(Saved entries)
● ● ● ● ● ● ●
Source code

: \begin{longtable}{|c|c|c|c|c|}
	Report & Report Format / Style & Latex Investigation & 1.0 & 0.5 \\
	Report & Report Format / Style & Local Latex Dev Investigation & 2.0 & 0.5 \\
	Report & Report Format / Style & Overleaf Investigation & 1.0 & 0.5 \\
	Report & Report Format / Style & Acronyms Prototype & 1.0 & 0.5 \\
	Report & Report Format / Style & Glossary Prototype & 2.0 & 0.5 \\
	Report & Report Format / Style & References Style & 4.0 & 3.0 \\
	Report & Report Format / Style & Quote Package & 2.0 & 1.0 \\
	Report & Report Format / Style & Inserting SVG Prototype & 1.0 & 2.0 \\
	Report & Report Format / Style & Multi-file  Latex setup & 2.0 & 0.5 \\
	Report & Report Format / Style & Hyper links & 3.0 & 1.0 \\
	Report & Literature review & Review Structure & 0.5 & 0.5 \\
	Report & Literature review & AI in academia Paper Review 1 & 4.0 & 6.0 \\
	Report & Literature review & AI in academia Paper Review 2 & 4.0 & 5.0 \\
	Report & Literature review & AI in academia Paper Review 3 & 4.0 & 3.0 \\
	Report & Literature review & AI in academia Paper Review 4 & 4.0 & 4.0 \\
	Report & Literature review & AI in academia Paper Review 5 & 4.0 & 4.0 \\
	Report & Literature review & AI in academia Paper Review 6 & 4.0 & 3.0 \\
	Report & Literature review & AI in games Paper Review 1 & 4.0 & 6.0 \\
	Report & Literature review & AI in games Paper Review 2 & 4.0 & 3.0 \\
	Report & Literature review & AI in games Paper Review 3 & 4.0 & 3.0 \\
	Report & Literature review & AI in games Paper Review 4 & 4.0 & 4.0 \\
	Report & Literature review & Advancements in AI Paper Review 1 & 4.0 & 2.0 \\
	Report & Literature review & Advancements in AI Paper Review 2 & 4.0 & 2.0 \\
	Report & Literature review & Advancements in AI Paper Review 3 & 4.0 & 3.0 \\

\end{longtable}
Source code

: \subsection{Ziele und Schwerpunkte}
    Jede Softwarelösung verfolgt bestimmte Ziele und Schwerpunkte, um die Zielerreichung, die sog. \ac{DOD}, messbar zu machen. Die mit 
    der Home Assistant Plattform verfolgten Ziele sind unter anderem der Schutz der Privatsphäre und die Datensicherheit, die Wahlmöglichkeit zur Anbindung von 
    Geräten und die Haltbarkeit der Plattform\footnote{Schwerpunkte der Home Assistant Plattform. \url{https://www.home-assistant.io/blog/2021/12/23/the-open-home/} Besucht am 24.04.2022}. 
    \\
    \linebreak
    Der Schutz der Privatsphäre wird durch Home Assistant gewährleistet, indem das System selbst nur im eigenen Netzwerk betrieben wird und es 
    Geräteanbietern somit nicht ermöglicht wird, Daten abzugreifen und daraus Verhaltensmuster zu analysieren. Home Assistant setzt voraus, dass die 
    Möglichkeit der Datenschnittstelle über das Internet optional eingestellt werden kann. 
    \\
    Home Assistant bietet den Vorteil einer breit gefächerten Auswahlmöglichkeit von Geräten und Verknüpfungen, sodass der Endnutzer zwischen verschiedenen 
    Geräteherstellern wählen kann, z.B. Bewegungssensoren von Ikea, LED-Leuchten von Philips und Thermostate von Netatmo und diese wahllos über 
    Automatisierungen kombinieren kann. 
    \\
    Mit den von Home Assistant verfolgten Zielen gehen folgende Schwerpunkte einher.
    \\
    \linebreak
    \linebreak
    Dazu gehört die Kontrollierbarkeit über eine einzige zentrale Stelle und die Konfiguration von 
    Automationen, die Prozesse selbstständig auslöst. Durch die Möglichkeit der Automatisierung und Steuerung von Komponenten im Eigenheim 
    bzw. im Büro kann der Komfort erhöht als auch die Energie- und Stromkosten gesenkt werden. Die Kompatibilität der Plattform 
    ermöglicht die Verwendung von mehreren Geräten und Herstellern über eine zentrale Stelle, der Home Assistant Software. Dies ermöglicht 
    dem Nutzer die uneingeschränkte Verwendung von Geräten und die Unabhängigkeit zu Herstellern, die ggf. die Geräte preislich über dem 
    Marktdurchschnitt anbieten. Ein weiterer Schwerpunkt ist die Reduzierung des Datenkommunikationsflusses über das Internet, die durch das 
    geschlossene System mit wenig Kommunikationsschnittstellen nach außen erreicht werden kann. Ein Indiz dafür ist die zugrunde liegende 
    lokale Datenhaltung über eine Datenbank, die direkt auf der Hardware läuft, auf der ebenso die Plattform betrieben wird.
● ● ● ● ● ● ●
Copy out each line of the data that holds the string "verfolgten".

    der Home Assistant Plattform verfolgten Ziele sind unter anderem der Schutz der Privatsphäre und die Datensicherheit, die Wahlmöglichkeit zur Anbindung von 
    Mit den von Home Assistant verfolgten Zielen gehen folgende Schwerpunkte einher.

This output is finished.